_Action item_
A bare number is all that is needed: how many lines below contain the string "stores"?
Top of Stored data
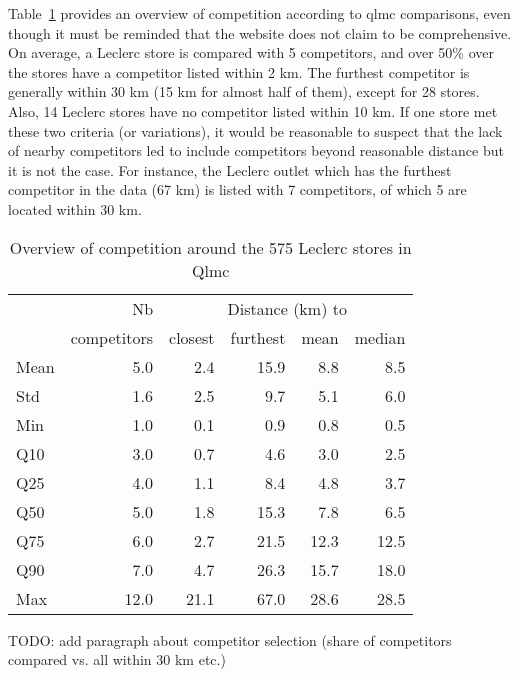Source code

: \documentclass[english]{article}
\begin{document}
Table~\ref{tab:qlmc_comp} provides an overview of competition according to qlmc comparisons, even though it must be reminded that the website does not claim to be comprehensive. On average, a Leclerc store is compared with 5 competitors, and over 50\% over the stores have a competitor listed within 2 km. The furthest competitor is generally within 30 km (15 km for almost half of them), except for 28 stores. Also, 14 Leclerc stores have no competitor listed within 10 km. If one store met these two criteria (or variations), it would be reasonable to suspect that the lack of nearby competitors led to include competitors beyond reasonable distance but it is not the case. For instance, the Leclerc outlet which has the furthest competitor in the data (67 km) is listed with 7 competitors, of which 5 are located within 30 km.

\begin{table}[H]
\renewcommand{\arraystretch}{0.7}%
\caption{Overview of competition around the 575 Leclerc stores in Qlmc}\label{tab:qlmc_comp}
\small
\begin{tabular}{lr|rrrr}
\toprule
\toprule
{}         & Nb          &    \multicolumn{4}{c}{Distance (km) to} \\
{}         & competitors &    closest & furthest & mean & median \\
\midrule
Mean  &   5.0 &   2.4 &  15.9 &   8.8 &     8.5 \\
Std   &   1.6 &   2.5 &   9.7 &   5.1 &     6.0 \\
Min   &   1.0 &   0.1 &   0.9 &   0.8 &     0.5 \\
Q10   &   3.0 &   0.7 &   4.6 &   3.0 &     2.5 \\
Q25   &   4.0 &   1.1 &   8.4 &   4.8 &     3.7 \\
Q50   &   5.0 &   1.8 &  15.3 &   7.8 &     6.5 \\
Q75   &   6.0 &   2.7 &  21.5 &  12.3 &    12.5 \\
Q90   &   7.0 &   4.7 &  26.3 &  15.7 &    18.0 \\
Max   &  12.0 &  21.1 &  67.0 &  28.6 &    28.5 \\
\bottomrule
\bottomrule
\end{tabular}
\end{table}

TODO: add paragraph about competitor selection (share of competitors compared vs. all within 30 km etc.)
\end{document}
Bottom of Stored data
_Output of the task_
2